Type 1 diabetes is a funny condition. By looking at me in theory you would never know anything is wrong (ha). Just like someone without diabetes, I do all the things anyone else can do – whether that’s travelling the world or having to suffer the morning commute. But in the background Its a constant and never ending balancing act, trying to keep my blood sugars stable through multiple daily insulin injections, in an effort to keep my levels from going dangerously high or catastrophically low.
Each day I, and hundreds of thousands of other type 1s prick our fingers numerous times, and inject according to the food were eating and the things were doing. But it’s not quite that simple. Exercise, fatigue, stress, even the weather can play havoc with our blood sugars, to the point that despite the constant counting, checking and measuring it is impossible to always stay between those magic lines in the same way a non-diabetic can.

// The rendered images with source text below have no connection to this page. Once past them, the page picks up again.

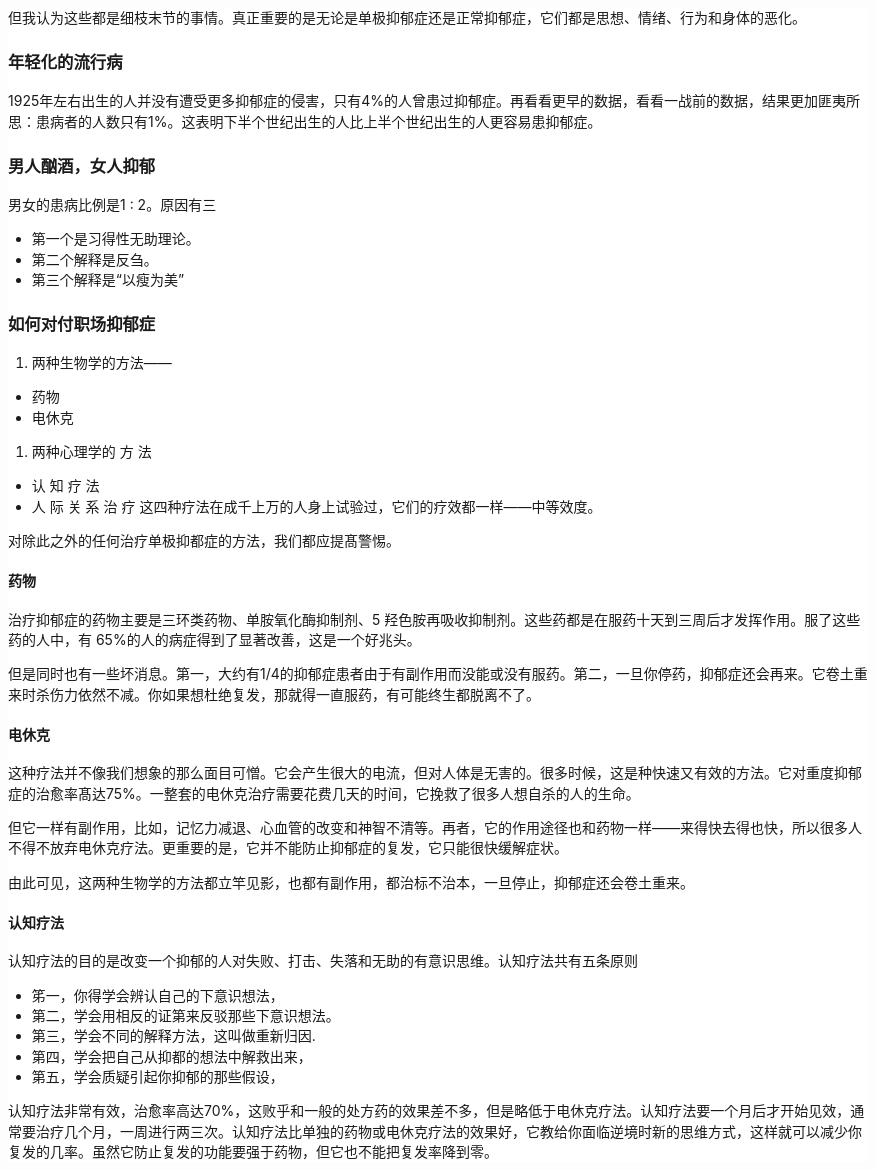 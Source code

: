但我认为这些都是细枝末节的事情。真正重要的是无论是单极抑郁症还是正常抑郁症，它们都是思想、情绪、行为和身体的恶化。

### 年轻化的流行病

1925年左右出生的人并没有遭受更多抑郁症的侵害，只有4%的人曾患过抑郁症。再看看更早的数据，看看一战前的数据，结果更加匪夷所思：患病者的人数只有1%。这表明下半个世纪出生的人比上半个世纪出生的人更容易患抑郁症。

### 男人酗酒，女人抑郁

男女的患病比例是1 : 2。原因有三

-   第一个是习得性无助理论。
-   第二个解释是反刍。
-   第三个解释是“以瘦为美”

### 如何对付职场抑郁症

1.  两种生物学的方法——

-   药物
-   电休克

1.  两种心理学的 方 法

-   认 知 疗 法
-   人 际 关 系 治 疗
    这四种疗法在成千上万的人身上试验过，它们的疗效都一样——中等效度。

对除此之外的任何治疗单极抑都症的方法，我们都应提髙警惕。

#### 药物

治疗抑郁症的药物主要是三环类药物、单胺氧化酶抑制剂、5 羟色胺再吸收抑制剂。这些药都是在服药十天到三周后才发挥作用。服了这些药的人中，有 65%的人的病症得到了显著改善，这是一个好兆头。

但是同时也有一些坏消息。第一，大约有1/4的抑郁症患者由于有副作用而没能或没有服药。第二，一旦你停药，抑郁症还会再来。它卷土重来时杀伤力依然不减。你如果想杜绝复发，那就得一直服药，有可能终生都脱离不了。

#### 电休克

这种疗法并不像我们想象的那么面目可憎。它会产生很大的电流，但对人体是无害的。很多时候，这是种快速又有效的方法。它对重度抑郁症的治愈率髙达75%。一整套的电休克治疗需要花费几天的时间，它挽救了很多人想自杀的人的生命。

但它一样有副作用，比如，记忆力减退、心血管的改变和神智不清等。再者，它的作用途径也和药物一样——来得快去得也快，所以很多人不得不放弃电休克疗法。更重要的是，它并不能防止抑郁症的复发，它只能很快缓解症状。

由此可见，这两种生物学的方法都立竿见影，也都有副作用，都治标不治本，一旦停止，抑郁症还会卷土重来。

#### 认知疗法

认知疗法的目的是改变一个抑郁的人对失败、打击、失落和无助的有意识思维。认知疗法共有五条原则

-   笫一，你得学会辨认自己的下意识想法，
-   第二，学会用相反的证第来反驳那些下意识想法。
-   第三，学会不同的解释方法，这叫做重新归因.
-   第四，学会把自己从抑都的想法中解救出来，
-   第五，学会质疑引起你抑郁的那些假设，

认知疗法非常有效，治愈率高达70%，这败乎和一般的处方药的效果差不多，但是略低于电休克疗法。认知疗法要一个月后才开始见效，通常要治疗几个月，一周进行两三次。认知疗法比单独的药物或电休克疗法的效果好，它教给你面临逆境时新的思维方式，这样就可以减少你复发的几率。虽然它防止复发的功能要强于药物，但它也不能把复发率降到零。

Now don’t get me wrong, it’s not a disease you can’t live with. But it IS a disease you can never switch off from. And for a long time I was the only type 1 I knew, which at times was pretty isolating. That is, until Shirley’s son, my cousin David, decided to steal my thunder when he was diagnosed at 18. I know I’m your favourite cousin Dave but that level of empathy probably wasn’t necessary.
To be fair to him he gets on with it quietly, and a lot better than I do.

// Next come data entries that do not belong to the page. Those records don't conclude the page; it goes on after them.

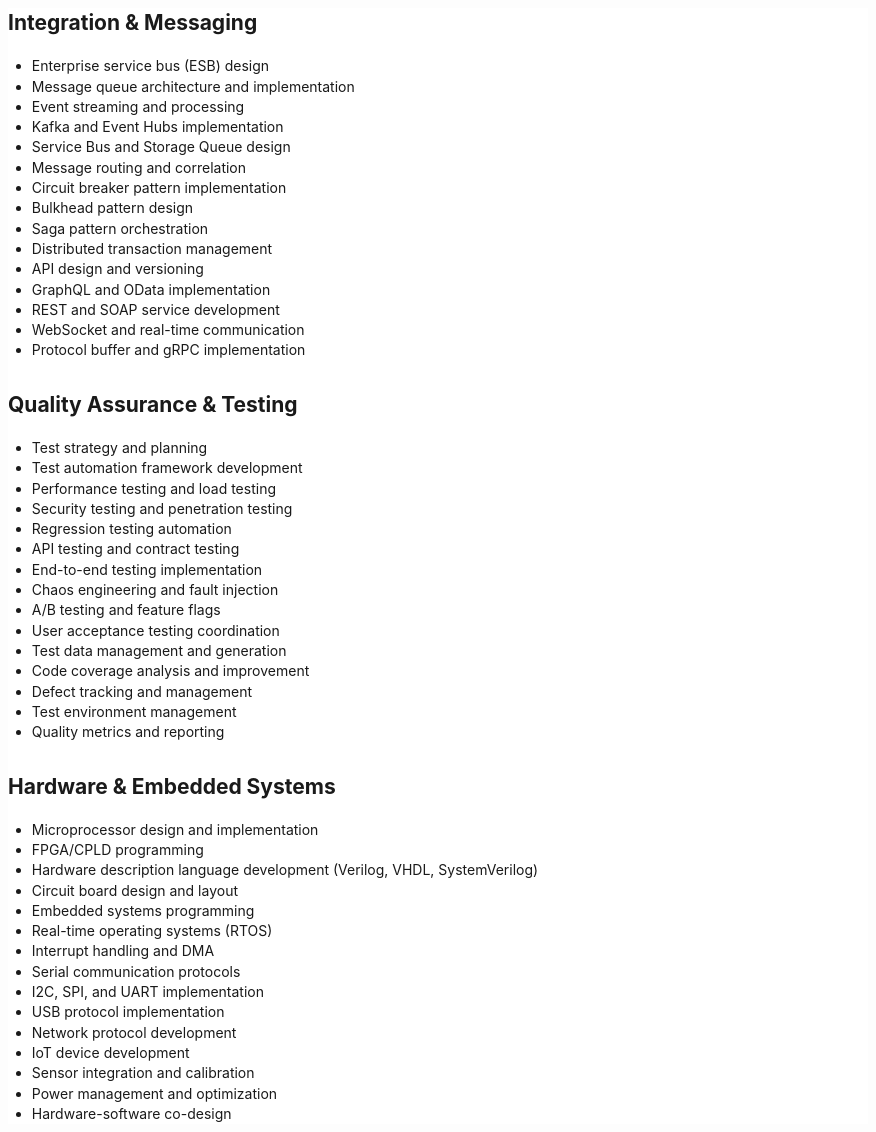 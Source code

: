 ## Integration & Messaging
- Enterprise service bus (ESB) design
- Message queue architecture and implementation
- Event streaming and processing
- Kafka and Event Hubs implementation
- Service Bus and Storage Queue design
- Message routing and correlation
- Circuit breaker pattern implementation
- Bulkhead pattern design
- Saga pattern orchestration
- Distributed transaction management
- API design and versioning
- GraphQL and OData implementation
- REST and SOAP service development
- WebSocket and real-time communication
- Protocol buffer and gRPC implementation

## Quality Assurance & Testing
- Test strategy and planning
- Test automation framework development
- Performance testing and load testing
- Security testing and penetration testing
- Regression testing automation
- API testing and contract testing
- End-to-end testing implementation
- Chaos engineering and fault injection
- A/B testing and feature flags
- User acceptance testing coordination
- Test data management and generation
- Code coverage analysis and improvement
- Defect tracking and management
- Test environment management
- Quality metrics and reporting

## Hardware & Embedded Systems
- Microprocessor design and implementation
- FPGA/CPLD programming
- Hardware description language development (Verilog, VHDL, SystemVerilog)
- Circuit board design and layout
- Embedded systems programming
- Real-time operating systems (RTOS)
- Interrupt handling and DMA
- Serial communication protocols
- I2C, SPI, and UART implementation
- USB protocol implementation
- Network protocol development
- IoT device development
- Sensor integration and calibration
- Power management and optimization
- Hardware-software co-design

I’ve been a type 1 diabetic for nearly 20 years now, and having worked closely with Diabetes UK for some time. I’ve seen first-hand how their money is spent and the real difference it’s making to people’s lives – whether it be as simple as the parent of a newly diagnosed child having a Facebook group full of people who understand what you’re going through, to the life-changing research being undertaken to hopefully prevent future generations from suffering from diabetes at all. You may or may not have seen the recent breakthrough – hailed as being as significant as the discovery of antibiotics, but let’s just say things are looking fairly promising. So with your help this evening, by digging deep and giving generously, we can make sure that we find that cure as soon as possible. And if it means we have to eat, drink and be merry while we raise that money, well who am I to argue. Cheers to that.

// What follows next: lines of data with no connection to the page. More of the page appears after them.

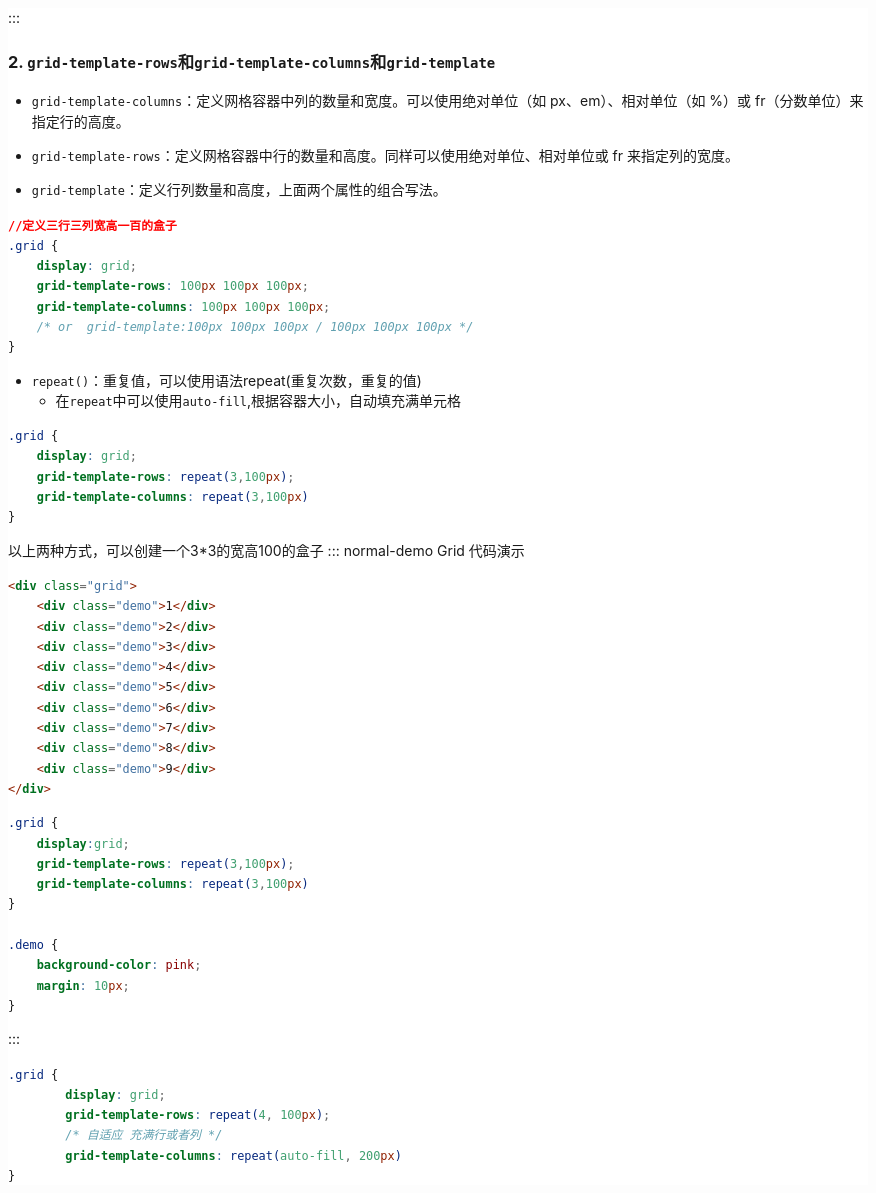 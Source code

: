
 ```css
```
:::


### 2. `grid-template-rows`和`grid-template-columns`和`grid-template`

-   `grid-template-columns`：定义网格容器中列的数量和宽度。可以使用绝对单位（如 px、em）、相对单位（如 %）或 fr（分数单位）来指定行的高度。

-   `grid-template-rows`：定义网格容器中行的数量和高度。同样可以使用绝对单位、相对单位或 fr 来指定列的宽度。

-   `grid-template`：定义行列数量和高度，上面两个属性的组合写法。

```css
//定义三行三列宽高一百的盒子
.grid {
    display: grid;
    grid-template-rows: 100px 100px 100px;
    grid-template-columns: 100px 100px 100px;
    /* or  grid-template:100px 100px 100px / 100px 100px 100px */
}
```
-   `repeat()`：重复值，可以使用语法repeat(重复次数，重复的值)
    -    在`repeat`中可以使用`auto-fill`,根据容器大小，自动填充满单元格
```css
.grid {
    display: grid;
    grid-template-rows: repeat(3,100px);
    grid-template-columns: repeat(3,100px)
}
```
以上两种方式，可以创建一个3*3的宽高100的盒子
::: normal-demo Grid 代码演示
```html
<div class="grid">
    <div class="demo">1</div>
    <div class="demo">2</div>
    <div class="demo">3</div>
    <div class="demo">4</div>
    <div class="demo">5</div>
    <div class="demo">6</div>
    <div class="demo">7</div>
    <div class="demo">8</div>
    <div class="demo">9</div>
</div>
```
```css
.grid {
    display:grid;
    grid-template-rows: repeat(3,100px);
    grid-template-columns: repeat(3,100px)
}

.demo {
    background-color: pink;
    margin: 10px;
}
```
:::
```css
.grid {
        display: grid;
        grid-template-rows: repeat(4, 100px);
        /* 自适应 充满行或者列 */
        grid-template-columns: repeat(auto-fill, 200px)
}
```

Good eh? I’m giving myself the ‘Most Improved’ sticker here.
And what a merry evening it was, not least because we could drink nice wine at non-London prices. In a single evening the above pair of exceptional ladies raised a whopping £6000 for the cause. SIX THOUSAND POUNDS. In one night. Incredible. The generosity of the people in that room was astounding. So take that you crappy little disease, you have shown me and continue to show me in no uncertain terms in a multitude of ways that people are entirely wonderful. Good work, October.